YOUR GOAL:
Please return exactly the lines from the one containing "- Gymnasium" through the end of the records, including both.

Items from a data source:
#####
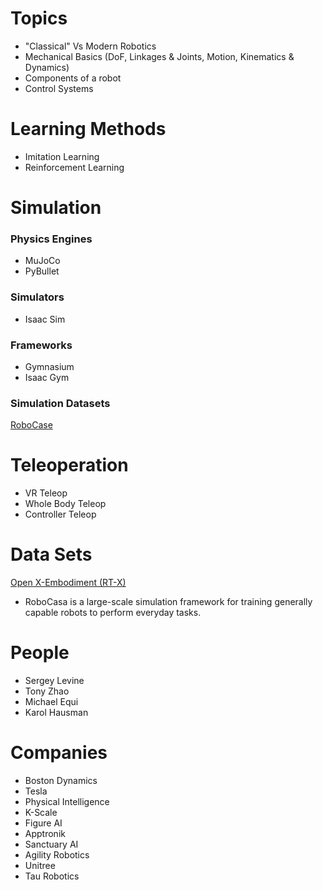 # Topics

- "Classical" Vs Modern Robotics
- Mechanical Basics (DoF, Linkages & Joints, Motion, Kinematics & Dynamics)
- Components of a robot
- Control Systems

# Learning Methods
- Imitation Learning
- Reinforcement Learning

# Simulation

### Physics Engines
- MuJoCo
- PyBullet

### Simulators
- Isaac Sim

### Frameworks
- Gymnasium
- Isaac Gym

### Simulation Datasets
[RoboCase](https://robocasa.ai/)

# Teleoperation
- VR Teleop
- Whole Body Teleop
- Controller Teleop

# Data Sets

[Open X-Embodiment (RT-X)](https://robotics-transformer-x.github.io/)
- RoboCasa is a large-scale simulation framework for training generally capable robots to perform everyday tasks.

# People

- Sergey Levine
- Tony Zhao
- Michael Equi
- Karol Hausman

# Companies

- Boston Dynamics
- Tesla
- Physical Intelligence
- K-Scale
- Figure AI
- Apptronik
- Sanctuary AI
- Agility Robotics
- Unitree
- Tau Robotics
#####
RESULT FOR THIS TASK:
- Gymnasium
- Isaac Gym

### Simulation Datasets
[RoboCase](https://robocasa.ai/)

# Teleoperation
- VR Teleop
- Whole Body Teleop
- Controller Teleop

# Data Sets

[Open X-Embodiment (RT-X)](https://robotics-transformer-x.github.io/)
- RoboCasa is a large-scale simulation framework for training generally capable robots to perform everyday tasks.

# People

- Sergey Levine
- Tony Zhao
- Michael Equi
- Karol Hausman

# Companies

- Boston Dynamics
- Tesla
- Physical Intelligence
- K-Scale
- Figure AI
- Apptronik
- Sanctuary AI
- Agility Robotics
- Unitree
- Tau Robotics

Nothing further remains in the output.